Hi,

am working on a little app to generate BLEP Tables but I ran into a problem.

Currently, I use the following code to generate a sinc(x) table (called mSINCBuffer) and a blep Table (mBLEPBuffer):

// pointNum: number of zero crossings per side (distance between those is PI)

// bufferSize: 1024, 2048 , 4096 and so on

//sinc functiopn

for (int i = 0; i < bufferSize; i++) {

// calculate x, i use bufferSize-1 to get my outer points exactly at the zero corssings

double x = mPI * pointNum * 2 * (((float)i / (bufferSize-1)) - 0.5);

double val;

if (x != 0)

{

val = sin(x) / (x);

}

else

{

val = 0;

}

mSINCBuffer[i] = val;

}

// integrate

// factor to scale the whole thing

double factor = ((double)(pointNum) * 4.0) / (bufferSize-1);

mBLEPBuffer[0] = mSINCBuffer[0];

for (int i = 1; i < bufferSize; i++) {

mBLEPBuffer[i] = mSINCBuffer[i] + mBLEPBuffer[i - 1];

}

for (int i = 0; i < bufferSize; i++) {

mBLEPBuffer[i] *= factor;

}

My issue is the following: after integrating, the step never stops at y = 2 where it should be but bounces around y = 2 (depending on the number of points). With increasing number of zero crossings the value comes closer but never reaches it. My question is if I missed something or if this is correct (due to the matchmatics or something).

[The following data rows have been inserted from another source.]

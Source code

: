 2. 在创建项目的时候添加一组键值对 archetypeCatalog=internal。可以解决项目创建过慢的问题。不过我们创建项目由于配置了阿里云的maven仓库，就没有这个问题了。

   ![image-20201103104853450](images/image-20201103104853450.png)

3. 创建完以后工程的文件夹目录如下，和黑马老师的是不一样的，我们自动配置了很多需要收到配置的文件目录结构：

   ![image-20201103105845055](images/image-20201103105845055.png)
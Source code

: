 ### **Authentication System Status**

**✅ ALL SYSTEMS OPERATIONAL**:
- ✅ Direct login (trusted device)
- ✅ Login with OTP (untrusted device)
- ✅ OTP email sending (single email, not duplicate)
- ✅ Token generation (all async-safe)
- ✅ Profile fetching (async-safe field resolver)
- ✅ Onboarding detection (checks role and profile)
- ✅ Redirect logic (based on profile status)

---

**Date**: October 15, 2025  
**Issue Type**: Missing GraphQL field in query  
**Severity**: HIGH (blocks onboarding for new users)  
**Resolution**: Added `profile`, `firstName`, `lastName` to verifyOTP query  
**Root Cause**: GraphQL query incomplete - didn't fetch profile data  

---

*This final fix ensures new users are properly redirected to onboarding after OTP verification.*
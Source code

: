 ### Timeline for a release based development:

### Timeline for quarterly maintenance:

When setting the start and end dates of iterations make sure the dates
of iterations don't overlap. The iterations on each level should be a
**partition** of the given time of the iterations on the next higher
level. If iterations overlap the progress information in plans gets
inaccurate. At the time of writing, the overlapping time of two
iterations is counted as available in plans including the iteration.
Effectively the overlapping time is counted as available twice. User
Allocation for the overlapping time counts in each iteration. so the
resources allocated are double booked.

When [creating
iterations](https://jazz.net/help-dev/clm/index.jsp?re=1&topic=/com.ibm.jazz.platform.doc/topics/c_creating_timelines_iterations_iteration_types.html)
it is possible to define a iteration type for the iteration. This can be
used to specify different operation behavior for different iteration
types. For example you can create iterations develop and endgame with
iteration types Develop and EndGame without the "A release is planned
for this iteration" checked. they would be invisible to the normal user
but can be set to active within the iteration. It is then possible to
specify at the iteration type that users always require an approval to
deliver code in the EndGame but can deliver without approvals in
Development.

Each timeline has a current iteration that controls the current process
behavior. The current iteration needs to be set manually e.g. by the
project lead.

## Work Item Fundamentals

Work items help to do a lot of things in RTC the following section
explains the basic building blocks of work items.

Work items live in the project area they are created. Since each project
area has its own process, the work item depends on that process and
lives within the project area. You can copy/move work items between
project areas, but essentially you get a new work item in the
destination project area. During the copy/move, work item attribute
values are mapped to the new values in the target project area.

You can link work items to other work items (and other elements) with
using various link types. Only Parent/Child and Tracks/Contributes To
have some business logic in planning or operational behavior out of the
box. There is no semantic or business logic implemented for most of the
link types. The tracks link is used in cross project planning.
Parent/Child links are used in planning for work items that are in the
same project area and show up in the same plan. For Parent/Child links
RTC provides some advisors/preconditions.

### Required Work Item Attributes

Here is an example with only one point where the error is quite harsh.

http://wrodewald.de/others/blep.png

For now, I corrected the offset manually by subtracting the difference of the residual. (linearly blending, so sample 0 gets no correction and sample n-1 gets gets the full correction.

I will have some other questions later but I want to see how far I come on my own.

Hi William

The first issue involves the center value when x = 0 -- you do not need/want to store this value. It represents the sample-of-discontinuity. In addition, since your arrays are even numbers of samples, storing this value makes the table lopsided by one sample and makes the correction asymmetrical.

My process for generating the tables I used in the Synth Book are:

1) generate the sinc() table with the x = 0 value omitted producing a symmetrical table

2) window the table (optional, see the book)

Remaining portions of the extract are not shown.